▶ **AVAILABLE RECORDS**
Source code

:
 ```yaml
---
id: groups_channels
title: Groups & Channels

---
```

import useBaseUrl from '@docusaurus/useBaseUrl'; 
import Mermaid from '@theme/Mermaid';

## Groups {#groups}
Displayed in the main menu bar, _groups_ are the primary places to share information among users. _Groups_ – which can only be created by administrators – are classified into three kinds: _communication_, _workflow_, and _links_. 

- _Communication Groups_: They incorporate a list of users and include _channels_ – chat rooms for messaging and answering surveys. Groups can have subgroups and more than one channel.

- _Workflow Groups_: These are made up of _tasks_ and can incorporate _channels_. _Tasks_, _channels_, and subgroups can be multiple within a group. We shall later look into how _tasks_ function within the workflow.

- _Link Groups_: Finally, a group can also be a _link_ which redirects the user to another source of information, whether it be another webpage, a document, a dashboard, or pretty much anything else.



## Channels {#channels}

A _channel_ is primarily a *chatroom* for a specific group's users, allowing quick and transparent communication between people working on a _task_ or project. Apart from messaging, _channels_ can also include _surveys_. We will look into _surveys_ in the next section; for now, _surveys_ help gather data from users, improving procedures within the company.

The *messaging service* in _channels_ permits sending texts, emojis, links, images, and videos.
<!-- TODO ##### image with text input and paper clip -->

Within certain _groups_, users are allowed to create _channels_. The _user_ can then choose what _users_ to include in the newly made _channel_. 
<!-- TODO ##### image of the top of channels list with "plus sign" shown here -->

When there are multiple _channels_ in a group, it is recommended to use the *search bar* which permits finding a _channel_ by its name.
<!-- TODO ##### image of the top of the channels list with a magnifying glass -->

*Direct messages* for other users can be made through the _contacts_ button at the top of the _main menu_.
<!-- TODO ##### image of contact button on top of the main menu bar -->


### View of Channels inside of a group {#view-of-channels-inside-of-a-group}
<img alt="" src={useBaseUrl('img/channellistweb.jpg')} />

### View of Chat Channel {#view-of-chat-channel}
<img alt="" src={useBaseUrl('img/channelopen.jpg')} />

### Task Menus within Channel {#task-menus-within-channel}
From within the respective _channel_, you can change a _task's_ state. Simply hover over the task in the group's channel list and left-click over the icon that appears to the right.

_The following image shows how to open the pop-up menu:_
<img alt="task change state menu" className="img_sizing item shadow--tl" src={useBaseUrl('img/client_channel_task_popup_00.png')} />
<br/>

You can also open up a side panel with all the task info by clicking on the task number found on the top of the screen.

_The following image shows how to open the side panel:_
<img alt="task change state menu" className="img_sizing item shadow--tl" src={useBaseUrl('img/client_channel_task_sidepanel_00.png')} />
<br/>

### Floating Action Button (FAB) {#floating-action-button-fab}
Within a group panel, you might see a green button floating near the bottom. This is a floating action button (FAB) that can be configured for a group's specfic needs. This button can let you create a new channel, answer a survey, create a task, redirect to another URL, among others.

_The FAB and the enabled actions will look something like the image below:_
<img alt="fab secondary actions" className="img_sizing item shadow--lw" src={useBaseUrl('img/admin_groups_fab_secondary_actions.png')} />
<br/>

▶ **PROBLEM DETAILS**
Your answer should consist of the lines from the line with "<!-- TODO ##### image of contact" to the line with "You can also" above, repeated exactly, both ends included.

▶ **EXERCISE RESULT**
<!-- TODO ##### image of contact button on top of the main menu bar -->


### View of Channels inside of a group {#view-of-channels-inside-of-a-group}
<img alt="" src={useBaseUrl('img/channellistweb.jpg')} />

### View of Chat Channel {#view-of-chat-channel}
<img alt="" src={useBaseUrl('img/channelopen.jpg')} />

### Task Menus within Channel {#task-menus-within-channel}
From within the respective _channel_, you can change a _task's_ state. Simply hover over the task in the group's channel list and left-click over the icon that appears to the right.

_The following image shows how to open the pop-up menu:_
<img alt="task change state menu" className="img_sizing item shadow--tl" src={useBaseUrl('img/client_channel_task_popup_00.png')} />
<br/>

You can also open up a side panel with all the task info by clicking on the task number found on the top of the screen.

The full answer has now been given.